(Plain-text document sources)
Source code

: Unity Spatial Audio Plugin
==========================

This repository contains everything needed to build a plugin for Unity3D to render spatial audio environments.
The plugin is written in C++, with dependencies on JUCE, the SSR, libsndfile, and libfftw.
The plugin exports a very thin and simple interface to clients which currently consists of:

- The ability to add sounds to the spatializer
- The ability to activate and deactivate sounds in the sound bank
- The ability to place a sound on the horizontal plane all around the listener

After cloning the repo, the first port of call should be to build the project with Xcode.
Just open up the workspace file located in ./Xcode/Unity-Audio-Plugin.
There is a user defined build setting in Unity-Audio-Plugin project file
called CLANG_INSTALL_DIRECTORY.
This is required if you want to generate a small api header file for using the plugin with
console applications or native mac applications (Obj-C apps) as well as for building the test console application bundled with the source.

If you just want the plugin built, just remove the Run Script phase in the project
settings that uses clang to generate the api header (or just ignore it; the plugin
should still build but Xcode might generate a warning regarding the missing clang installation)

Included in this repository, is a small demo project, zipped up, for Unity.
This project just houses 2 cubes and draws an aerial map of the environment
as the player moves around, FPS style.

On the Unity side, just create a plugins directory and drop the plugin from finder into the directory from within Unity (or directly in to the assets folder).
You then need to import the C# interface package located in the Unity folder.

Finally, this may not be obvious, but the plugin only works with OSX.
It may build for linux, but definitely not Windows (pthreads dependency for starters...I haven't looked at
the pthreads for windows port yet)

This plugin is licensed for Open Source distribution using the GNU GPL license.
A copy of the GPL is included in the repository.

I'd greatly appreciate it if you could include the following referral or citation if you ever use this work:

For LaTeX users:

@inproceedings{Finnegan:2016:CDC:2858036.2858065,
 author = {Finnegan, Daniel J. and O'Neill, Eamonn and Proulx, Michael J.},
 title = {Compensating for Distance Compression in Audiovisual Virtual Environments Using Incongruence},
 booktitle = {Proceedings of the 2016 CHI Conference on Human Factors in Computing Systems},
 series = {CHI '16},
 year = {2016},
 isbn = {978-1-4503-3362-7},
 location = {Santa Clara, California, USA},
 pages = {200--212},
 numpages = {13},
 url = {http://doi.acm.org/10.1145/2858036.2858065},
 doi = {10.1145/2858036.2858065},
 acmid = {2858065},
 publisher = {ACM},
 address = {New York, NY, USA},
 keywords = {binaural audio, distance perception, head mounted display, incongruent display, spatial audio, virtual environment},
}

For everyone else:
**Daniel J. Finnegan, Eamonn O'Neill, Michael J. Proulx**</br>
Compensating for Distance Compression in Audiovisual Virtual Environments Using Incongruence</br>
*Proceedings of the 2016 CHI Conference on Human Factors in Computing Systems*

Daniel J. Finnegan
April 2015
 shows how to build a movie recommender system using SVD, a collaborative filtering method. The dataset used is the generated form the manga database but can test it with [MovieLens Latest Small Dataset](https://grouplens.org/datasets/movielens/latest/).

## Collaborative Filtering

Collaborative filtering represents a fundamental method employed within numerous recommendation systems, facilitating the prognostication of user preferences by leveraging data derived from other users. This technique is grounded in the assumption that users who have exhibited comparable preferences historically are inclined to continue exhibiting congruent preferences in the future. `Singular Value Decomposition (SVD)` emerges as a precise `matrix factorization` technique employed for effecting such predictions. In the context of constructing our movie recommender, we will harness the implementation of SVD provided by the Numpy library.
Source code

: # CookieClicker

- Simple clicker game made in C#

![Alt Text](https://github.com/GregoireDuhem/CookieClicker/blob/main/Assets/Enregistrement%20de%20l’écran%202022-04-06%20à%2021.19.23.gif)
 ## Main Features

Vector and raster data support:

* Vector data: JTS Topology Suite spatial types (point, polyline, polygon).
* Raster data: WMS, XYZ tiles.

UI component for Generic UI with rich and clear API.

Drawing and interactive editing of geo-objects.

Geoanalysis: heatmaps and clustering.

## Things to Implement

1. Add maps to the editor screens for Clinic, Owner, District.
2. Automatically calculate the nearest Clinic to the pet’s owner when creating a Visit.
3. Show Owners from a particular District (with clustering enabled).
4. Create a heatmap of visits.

_WHAT YOU ARE ASKED TO DO_.
For the word "around", tally the lines of the entries in which it appears and give the total alone.

_SOLUTION_.
2